Search and replace in bash using regular expressions

RegexBash

Regex Problem Overview


I've seen this example:

hello=ho02123ware38384you443d34o3434ingtod38384day
echo ${hello//[0-9]/}

Which follows this syntax: ${variable//pattern/replacement}

Unfortunately the pattern field doesn't seem to support full regex syntax (if I use . or \s, for example, it tries to match the literal characters).

How can I search/replace a string using full regex syntax?

Regex Solutions


Solution 1 - Regex

Use sed:

MYVAR=ho02123ware38384you443d34o3434ingtod38384day
echo "$MYVAR" | sed -e 's/[a-zA-Z]/X/g' -e 's/[0-9]/N/g'
# prints XXNNNNNXXXXNNNNNXXXNNNXNNXNNNNXXXXXXNNNNNXXX

Note that the subsequent -e's are processed in order. Also, the g flag for the expression will match all occurrences in the input.

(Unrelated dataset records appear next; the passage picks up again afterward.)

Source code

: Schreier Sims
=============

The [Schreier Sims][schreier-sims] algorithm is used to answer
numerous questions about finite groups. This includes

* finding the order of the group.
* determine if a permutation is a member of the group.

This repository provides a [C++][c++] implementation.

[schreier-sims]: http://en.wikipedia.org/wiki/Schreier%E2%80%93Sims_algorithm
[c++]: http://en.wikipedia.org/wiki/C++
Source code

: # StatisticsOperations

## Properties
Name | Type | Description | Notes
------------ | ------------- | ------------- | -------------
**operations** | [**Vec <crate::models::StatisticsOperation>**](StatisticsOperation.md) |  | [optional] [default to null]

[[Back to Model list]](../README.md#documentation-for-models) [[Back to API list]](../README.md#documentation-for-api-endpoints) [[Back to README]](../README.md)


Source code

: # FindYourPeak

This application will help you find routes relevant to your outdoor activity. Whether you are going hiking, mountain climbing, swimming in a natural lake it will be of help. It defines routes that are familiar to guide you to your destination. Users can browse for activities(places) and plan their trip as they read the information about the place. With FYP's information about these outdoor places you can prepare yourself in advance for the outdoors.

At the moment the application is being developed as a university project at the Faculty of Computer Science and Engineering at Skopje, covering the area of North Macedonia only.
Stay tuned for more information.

You can also pick your favorite tool using this method, i.e. perl, awk, e.g.:

echo "$MYVAR" | perl -pe 's/[a-zA-Z]/X/g and s/[0-9]/N/g'

This may allow you to do more creative matches... For example, in the snip above, the numeric replacement would not be used unless there was a match on the first expression (due to lazy and evaluation). And of course, you have the full language support of Perl to do your bidding...

Solution 2 - Regex

This actually can be done in pure bash:

hello=ho02123ware38384you443d34o3434ingtod38384day
re='(.*)[0-9]+(.*)'
while [[ $hello =~ $re ]]; do
  hello=${BASH_REMATCH[1]}${BASH_REMATCH[2]}
done
echo "$hello"

...yields...

howareyoudoingtodday

Solution 3 - Regex

These examples also work in bash no need to use sed:

#!/bin/bash
MYVAR=ho02123ware38384you443d34o3434ingtod38384day
MYVAR=${MYVAR//[a-zA-Z]/X} 
echo ${MYVAR//[0-9]/N}

you can also use the character class bracket expressions

#!/bin/bash
MYVAR=ho02123ware38384you443d34o3434ingtod38384day
MYVAR=${MYVAR//[[:alpha:]]/X} 
echo ${MYVAR//[[:digit:]]/N}

output

XXNNNNNXXXXNNNNNXXXNNNXNNXNNNNXXXXXXNNNNNXXX

What @Lanaru wanted to know however, if I understand the question correctly, is why the "full" or PCRE extensions \s\S\w\W\d\D etc don't work as supported in php ruby python etc. These extensions are from Perl-compatible regular expressions (PCRE) and may not be compatible with other forms of shell based regular expressions.

These don't work:

#!/bin/bash
hello=ho02123ware38384you443d34o3434ingtod38384day
echo ${hello//\d/}


#!/bin/bash
hello=ho02123ware38384you443d34o3434ingtod38384day
echo $hello | sed 's/\d//g'

output with all literal "d" characters removed

ho02123ware38384you44334o3434ingto38384ay

but the following does work as expected

#!/bin/bash
hello=ho02123ware38384you443d34o3434ingtod38384day
echo $hello | perl -pe 's/\d//g'

output

howareyoudoingtodday

Hope that clarifies things a bit more but if you are not confused yet why don't you try this on Mac OS X which has the REG_ENHANCED flag enabled:

#!/bin/bash
MYVAR=ho02123ware38384you443d34o3434ingtod38384day;
echo $MYVAR | grep -o -E '\d'

On most flavours of *nix you will only see the following output:

d
d
d

nJoy!

Solution 4 - Regex

If you are making repeated calls and are concerned with performance, This test reveals the BASH method is ~15x faster than forking to sed and likely any other external process.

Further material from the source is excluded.